Stored data entries
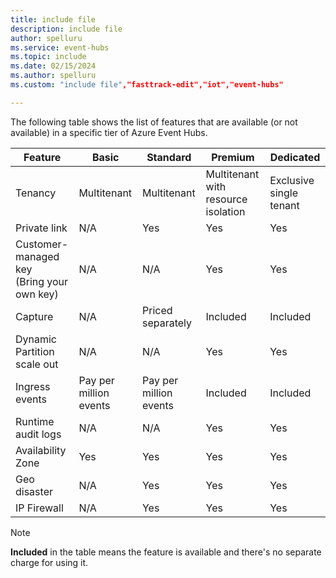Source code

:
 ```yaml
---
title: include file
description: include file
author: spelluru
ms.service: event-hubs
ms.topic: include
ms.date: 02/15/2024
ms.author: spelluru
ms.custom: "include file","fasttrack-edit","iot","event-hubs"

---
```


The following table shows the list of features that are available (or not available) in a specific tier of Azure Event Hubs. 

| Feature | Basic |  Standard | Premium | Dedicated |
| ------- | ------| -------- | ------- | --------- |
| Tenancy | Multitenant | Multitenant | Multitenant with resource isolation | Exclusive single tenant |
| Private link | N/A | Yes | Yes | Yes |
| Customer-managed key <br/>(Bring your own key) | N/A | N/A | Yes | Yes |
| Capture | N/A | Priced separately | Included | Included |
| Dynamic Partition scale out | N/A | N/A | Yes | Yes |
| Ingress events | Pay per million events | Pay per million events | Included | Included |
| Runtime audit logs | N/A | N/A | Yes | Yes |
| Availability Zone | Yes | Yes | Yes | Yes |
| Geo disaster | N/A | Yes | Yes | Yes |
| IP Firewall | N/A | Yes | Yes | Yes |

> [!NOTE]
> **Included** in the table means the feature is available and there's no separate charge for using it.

• _Work item_: Search the entries for the word "file" and show every line that has it.

• _Exercise response_:
title: include file
description: include file
ms.custom: "include file","fasttrack-edit","iot","event-hubs"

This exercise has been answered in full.